Dopo la risposta di Amleta su La Repubblica, il collettivo di artist* de Il Campo Innocente ha fatto stamane un’azione dimostrativa davanti il Teatro Eliseo stigmatizzando l’intervista rilasciata da Luca Barbareschi

La foto pubblicata da Il Campo Innocente

All’intervista pubblicata da La Repubblica, nella quale Luca Barbareschi accusava le vittime di violenza difese e sostenute dal lavoro del collettivo femminista intersezionale Amleta, che ne ha accolto le denunce, di essere “attrici in cerca di visibilità”, il collettivo di artist* Il Campo Innocente risponde con un’azione e un testo pubblicato sulla pagina Facebook. Nel testo viene evidenziato anche il rapporto del gestore del Teatro Eliseo (chiuso da ormai tre anni, qui il nostro racconto) con la stampa generalista, sempre pronta a dare risonanza alla ricerca di visibilità di Barbareschi, il quale in queste dichiarazioni utilizza un linguaggio che avvalora gli stereotipi di genere ed è intriso di arroganza e violenza.

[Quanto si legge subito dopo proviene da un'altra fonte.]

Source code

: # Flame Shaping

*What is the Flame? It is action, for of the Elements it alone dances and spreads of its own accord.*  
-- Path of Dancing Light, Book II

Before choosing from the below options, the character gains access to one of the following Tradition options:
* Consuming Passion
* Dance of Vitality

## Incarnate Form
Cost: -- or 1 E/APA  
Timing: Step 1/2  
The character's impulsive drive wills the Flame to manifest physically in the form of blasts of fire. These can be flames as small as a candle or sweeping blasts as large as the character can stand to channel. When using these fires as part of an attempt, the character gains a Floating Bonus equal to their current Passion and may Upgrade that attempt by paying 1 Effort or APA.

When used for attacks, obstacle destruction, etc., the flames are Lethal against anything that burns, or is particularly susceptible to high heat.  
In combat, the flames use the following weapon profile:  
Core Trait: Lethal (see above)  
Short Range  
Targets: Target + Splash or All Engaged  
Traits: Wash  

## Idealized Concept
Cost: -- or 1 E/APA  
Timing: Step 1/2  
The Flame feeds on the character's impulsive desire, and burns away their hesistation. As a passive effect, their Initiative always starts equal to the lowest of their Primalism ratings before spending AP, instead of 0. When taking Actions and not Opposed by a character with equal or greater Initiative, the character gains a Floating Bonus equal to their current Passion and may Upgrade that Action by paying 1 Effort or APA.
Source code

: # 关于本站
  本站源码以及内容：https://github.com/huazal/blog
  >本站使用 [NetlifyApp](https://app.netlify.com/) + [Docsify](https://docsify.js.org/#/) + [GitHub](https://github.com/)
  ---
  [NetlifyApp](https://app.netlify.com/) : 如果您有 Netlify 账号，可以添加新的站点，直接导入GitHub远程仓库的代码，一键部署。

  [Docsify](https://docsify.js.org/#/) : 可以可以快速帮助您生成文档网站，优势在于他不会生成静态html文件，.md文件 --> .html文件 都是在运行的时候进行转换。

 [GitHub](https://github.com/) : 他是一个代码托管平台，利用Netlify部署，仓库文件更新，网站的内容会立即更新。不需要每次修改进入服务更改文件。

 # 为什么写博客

La risposta de Il Campo Innocente arriva dopo la replica di Amleta, nella quale l’autrice, attrice e attivista Cinzia Spanò affermava: «Barbareschi liquida come ‘una carrellata di finte denunce’ quelle venute alla luce grazie al lavoro di Amleta. Barbareschi – affonda – forse si crede Dio e la sua esperienza e il suo percepito vengono da lui confusi con la verità per tutti e tutte noi. Noi al contrario abbiamo verificato che le donne che si decidono a denunciare hanno elementi, prove, testimonianze che confermano quello che dicono. Lo stereotipo che le donne mentano è molto radicato e di solito è alimentato da chi vuole mantenere intatto un sistema di potere e di oppressione. Non è basato su un’analisi della realtà ma sul nulla». Anche Elisa Ercoli, la presidente di Differenza Donna, che ha fornito supporto legale alle denunce di Amleta, spiega «Le dichiarazioni di Barbareschi sono un tentativo di salvataggio dei privilegi patriarcali di potere maschile per continuare ad agire violenza senza avere il rischio di essere riconosciuti e pagare per i gravi reati commessi. Chi come lui sminuisce la gravità della violenza e sposta la responsabilità della violenza dagli uomini violenti alle donne nega la realtà dei fatti e diventa connivente, corresponsabile, corrotto».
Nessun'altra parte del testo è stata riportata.